I asked someone to play with me.
I was really bad–uncoordinated even. And then, I got better—day by day—maybe even good?
It wasn’t easy.
It took me creating my very own uchronia, an existence outside of the regimented pace of contemporary life, to ease myself back in.
Somewhere in my stacked self, play—which I wrongfully equated to games—became cringe. I was too serious to play, and too busy to play meaningfully. I built walls around play. So, I had a hard time writing, making, flowing.
The daily routine of most adults is so heavy and artificial that we are closed off to much of the world. We have to do this in order to get our work done. I think one purpose of art is to get us out of those routines. — Ursula K. Le Guin
I shied away from my natural state and deemed it childish instead of childlike. I closed off the truest part of myself.
I made no time for deep work, let alone deep exploration or experimentation.
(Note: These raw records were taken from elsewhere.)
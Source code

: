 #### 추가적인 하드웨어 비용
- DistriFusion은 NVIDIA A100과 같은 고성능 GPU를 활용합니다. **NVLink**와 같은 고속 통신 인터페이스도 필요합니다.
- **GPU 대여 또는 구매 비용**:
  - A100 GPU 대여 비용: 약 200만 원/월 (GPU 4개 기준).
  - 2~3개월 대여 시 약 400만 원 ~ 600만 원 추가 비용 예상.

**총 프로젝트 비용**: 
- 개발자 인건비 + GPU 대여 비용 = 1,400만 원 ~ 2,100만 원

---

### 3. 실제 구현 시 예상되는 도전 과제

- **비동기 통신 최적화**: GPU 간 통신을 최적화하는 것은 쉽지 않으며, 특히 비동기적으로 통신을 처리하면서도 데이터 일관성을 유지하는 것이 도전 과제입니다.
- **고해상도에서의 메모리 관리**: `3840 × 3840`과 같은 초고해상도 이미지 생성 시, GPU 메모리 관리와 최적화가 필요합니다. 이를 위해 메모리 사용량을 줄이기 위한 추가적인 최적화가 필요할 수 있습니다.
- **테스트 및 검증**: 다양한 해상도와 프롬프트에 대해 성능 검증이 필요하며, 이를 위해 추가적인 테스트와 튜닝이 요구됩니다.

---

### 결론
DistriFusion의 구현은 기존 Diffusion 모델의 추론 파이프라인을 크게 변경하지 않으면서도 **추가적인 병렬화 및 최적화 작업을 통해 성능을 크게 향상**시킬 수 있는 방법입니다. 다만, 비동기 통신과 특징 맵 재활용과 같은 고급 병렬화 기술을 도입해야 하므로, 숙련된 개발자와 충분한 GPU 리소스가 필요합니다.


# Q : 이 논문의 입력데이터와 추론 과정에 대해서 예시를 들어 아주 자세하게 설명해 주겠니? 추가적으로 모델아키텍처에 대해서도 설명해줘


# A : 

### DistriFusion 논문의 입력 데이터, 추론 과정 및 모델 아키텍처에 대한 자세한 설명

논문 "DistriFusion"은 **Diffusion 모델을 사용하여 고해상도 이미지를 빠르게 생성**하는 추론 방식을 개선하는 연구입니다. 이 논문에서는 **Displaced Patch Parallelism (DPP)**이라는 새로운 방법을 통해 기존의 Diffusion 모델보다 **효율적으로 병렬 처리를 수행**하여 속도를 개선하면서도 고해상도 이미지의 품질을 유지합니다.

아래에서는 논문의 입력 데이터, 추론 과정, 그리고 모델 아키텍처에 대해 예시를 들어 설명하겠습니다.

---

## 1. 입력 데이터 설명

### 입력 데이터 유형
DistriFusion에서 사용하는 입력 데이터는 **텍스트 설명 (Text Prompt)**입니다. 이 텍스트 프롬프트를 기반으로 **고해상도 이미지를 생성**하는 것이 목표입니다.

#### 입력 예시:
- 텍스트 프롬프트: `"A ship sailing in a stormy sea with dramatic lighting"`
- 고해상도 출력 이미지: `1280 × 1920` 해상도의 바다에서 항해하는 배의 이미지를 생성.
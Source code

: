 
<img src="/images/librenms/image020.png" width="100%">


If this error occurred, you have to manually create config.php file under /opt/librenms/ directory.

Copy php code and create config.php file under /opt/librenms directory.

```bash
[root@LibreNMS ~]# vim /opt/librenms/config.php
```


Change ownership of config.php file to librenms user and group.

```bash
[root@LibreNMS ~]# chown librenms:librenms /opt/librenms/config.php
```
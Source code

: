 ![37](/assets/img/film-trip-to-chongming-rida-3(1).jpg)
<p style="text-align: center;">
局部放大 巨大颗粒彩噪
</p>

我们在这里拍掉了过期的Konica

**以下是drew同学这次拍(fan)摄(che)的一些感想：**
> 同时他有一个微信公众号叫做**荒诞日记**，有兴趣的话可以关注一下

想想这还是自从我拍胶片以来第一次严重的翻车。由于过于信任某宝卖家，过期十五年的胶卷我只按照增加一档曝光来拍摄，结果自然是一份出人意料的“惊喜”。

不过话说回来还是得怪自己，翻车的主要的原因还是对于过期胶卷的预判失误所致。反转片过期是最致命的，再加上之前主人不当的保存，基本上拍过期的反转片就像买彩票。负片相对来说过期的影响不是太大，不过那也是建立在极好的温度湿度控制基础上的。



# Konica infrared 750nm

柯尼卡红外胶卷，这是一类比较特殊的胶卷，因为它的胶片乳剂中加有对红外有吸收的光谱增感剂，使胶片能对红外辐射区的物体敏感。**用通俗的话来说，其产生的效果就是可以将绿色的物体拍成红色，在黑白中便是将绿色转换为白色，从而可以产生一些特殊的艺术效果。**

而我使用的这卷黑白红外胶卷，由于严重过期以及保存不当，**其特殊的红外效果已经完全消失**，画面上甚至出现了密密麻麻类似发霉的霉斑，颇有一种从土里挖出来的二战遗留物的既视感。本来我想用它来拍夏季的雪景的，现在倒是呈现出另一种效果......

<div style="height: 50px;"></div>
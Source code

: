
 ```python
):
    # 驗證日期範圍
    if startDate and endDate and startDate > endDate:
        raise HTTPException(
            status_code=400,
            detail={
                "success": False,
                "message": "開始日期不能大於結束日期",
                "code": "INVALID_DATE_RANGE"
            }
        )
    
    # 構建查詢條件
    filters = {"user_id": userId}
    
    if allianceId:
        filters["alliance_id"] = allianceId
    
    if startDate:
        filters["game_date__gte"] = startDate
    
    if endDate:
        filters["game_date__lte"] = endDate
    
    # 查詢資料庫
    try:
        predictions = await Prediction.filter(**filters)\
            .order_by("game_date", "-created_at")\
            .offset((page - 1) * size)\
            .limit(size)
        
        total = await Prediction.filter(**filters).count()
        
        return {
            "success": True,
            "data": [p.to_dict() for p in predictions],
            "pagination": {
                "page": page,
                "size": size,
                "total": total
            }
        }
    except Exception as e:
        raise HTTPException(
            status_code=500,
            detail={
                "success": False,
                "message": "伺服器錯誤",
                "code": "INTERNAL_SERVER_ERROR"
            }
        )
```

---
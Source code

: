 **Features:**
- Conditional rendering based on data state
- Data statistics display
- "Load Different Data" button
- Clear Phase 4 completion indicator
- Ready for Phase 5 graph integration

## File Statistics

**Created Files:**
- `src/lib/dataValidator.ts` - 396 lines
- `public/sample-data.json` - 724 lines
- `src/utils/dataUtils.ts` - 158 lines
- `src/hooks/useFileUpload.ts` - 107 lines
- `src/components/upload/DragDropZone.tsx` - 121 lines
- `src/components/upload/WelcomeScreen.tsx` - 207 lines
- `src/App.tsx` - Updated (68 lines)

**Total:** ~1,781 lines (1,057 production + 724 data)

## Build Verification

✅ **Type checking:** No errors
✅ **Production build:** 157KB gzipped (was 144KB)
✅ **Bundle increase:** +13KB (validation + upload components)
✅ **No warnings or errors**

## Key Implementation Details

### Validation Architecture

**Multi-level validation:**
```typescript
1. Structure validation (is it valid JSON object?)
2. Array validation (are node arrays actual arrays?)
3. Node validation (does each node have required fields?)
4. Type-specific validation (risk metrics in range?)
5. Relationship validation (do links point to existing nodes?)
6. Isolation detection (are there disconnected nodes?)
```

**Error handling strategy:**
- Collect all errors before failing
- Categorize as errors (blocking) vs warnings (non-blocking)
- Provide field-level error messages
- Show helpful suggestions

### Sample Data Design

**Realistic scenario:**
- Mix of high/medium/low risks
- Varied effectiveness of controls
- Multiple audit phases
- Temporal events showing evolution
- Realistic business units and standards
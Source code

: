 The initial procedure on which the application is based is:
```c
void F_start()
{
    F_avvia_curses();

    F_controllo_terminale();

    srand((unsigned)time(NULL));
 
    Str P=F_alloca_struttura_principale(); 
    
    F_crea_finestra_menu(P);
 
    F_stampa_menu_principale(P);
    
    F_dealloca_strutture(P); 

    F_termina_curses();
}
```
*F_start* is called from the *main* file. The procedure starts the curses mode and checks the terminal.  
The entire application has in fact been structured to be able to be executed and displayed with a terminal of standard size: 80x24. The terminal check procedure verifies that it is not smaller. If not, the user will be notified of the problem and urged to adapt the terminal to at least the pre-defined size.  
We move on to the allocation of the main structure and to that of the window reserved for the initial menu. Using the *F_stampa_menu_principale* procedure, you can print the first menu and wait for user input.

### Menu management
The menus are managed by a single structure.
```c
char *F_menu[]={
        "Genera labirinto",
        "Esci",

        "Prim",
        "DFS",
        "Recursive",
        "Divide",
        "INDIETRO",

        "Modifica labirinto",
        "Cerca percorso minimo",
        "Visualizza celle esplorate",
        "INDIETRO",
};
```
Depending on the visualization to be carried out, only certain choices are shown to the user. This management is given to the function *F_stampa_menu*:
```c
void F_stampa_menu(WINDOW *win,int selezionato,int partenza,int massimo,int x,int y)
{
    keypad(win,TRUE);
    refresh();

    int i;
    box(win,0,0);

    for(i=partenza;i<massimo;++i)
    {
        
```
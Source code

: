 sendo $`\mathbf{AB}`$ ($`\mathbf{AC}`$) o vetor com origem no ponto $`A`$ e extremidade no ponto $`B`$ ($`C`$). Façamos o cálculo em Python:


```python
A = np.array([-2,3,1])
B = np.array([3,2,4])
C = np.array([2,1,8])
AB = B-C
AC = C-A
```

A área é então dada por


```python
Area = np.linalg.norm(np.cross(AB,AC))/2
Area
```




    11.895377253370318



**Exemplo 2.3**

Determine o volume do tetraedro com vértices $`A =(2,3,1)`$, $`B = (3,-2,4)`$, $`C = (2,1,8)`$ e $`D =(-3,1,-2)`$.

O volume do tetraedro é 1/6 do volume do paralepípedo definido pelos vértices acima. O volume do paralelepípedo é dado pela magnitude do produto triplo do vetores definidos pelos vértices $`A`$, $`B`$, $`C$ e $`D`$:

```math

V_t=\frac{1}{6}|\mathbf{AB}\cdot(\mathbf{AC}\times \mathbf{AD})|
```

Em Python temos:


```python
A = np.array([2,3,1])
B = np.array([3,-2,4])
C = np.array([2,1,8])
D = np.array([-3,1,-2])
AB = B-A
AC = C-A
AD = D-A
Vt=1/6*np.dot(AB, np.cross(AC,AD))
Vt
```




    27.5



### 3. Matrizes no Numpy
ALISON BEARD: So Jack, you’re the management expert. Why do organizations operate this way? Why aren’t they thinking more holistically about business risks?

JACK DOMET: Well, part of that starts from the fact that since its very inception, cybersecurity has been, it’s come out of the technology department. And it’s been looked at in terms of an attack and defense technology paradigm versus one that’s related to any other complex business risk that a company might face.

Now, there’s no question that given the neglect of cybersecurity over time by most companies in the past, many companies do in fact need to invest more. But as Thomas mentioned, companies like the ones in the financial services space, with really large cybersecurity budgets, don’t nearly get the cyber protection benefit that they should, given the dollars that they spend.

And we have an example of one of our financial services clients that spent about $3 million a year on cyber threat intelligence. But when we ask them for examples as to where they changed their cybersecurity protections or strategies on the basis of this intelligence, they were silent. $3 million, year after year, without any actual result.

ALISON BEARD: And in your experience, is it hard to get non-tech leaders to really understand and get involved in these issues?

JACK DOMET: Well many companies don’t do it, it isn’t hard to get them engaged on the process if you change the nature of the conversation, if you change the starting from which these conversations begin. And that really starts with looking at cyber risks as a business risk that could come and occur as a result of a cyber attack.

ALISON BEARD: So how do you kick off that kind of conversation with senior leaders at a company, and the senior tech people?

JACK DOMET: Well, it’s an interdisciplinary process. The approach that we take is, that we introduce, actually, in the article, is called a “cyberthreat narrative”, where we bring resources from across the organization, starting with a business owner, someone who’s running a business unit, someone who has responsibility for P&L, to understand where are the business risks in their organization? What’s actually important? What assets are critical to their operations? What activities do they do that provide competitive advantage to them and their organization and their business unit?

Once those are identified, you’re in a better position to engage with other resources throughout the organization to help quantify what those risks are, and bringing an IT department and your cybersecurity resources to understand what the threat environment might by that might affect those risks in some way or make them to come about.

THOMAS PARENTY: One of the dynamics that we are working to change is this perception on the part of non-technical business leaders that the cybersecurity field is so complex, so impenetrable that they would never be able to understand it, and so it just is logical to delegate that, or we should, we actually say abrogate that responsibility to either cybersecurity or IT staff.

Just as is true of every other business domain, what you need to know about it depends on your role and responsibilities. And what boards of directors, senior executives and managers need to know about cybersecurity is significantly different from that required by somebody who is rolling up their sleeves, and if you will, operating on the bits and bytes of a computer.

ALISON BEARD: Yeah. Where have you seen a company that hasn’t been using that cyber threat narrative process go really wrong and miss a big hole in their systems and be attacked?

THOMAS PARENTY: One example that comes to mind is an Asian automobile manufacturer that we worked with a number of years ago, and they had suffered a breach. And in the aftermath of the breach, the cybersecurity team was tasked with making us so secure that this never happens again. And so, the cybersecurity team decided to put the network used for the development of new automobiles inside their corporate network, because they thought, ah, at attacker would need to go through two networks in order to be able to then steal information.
This week, I exhaled reading William Deresiewicz’s book Death of the Artist:
““[New York’s] identity right now is money,” [Lizzy Goodman] has said. And “money has a bleaching effect, eventually, on culture … New York feels to me burnt out, whited out.” Great art happens, even plain old interesting art happens, not in trendy cities, not in “vibrant” Richard Florida cities, not in cities that have money flying through the air, but in cheap ones.
Artists need space, but most of all they need time. Time, not to be productive, but to be unproductive: unstructured, open-ended time. Time to play; time to take as much time as you need.””
I inhaled, remembering that what I excelled at as an only child, was unmitigated, no rule, no winner, no loser, expansive play.
Play makes room for observation. Observation makes room for play.
My days consist of everything from foosball to smashball to drawing to dreaming up the lives of the characters in my film.
Even my dreams have become playful. I woke up laughing yesterday.
Through play, I’ve found a groove, I’ve found a flow. The words come flying out. The marks do too.
While developing my film this week, my collaborator and I spoke of the character’s fear of the unknown (climate, war, futures). “But,” she said, “without uncertainty there’s no room for imagination”, which is to say to imagine a different future we must make space for play.
"Play is our adaptive wild card. In order to adapt successfully to a changing world, we need to play. Play is not frivolous, it’s essential.” — Isabel Behncke, Evolution's Gift of Play, From Bonobo Apes to Humans
When was the last time you asked someone to play?
Things I’m reveling in this week—
watching: The magic of Alice Rohrwacher continues to astound me. If you need a weekend watch, Happy as Lazarro is it.
enjoying: getting back to drawing.
visiting: If you couldn’t tell from the last post – I kind of have a thing for Porcinis. This week we traveled two+ hours by train to the Fiera del Fungo di Borgotaro – translation: A PORCINI FESTIVAL.
they looked like cartoons
listening: the absolutely wild range of Samara Joy:
eating: you guessed it -porcinis! And chanterelles, for good measure :) –
chanterelles from liguria
porcini soup
enjoying: storms. Oli caught this on his phone—and I caught it on super 8! I can’t wait to see what it looks like.
PS. It was a lovely surprise to be highlighted by Coleen Baik of The Line Between in last week’s Substack Reads. Hello to everyone who has come to flatten!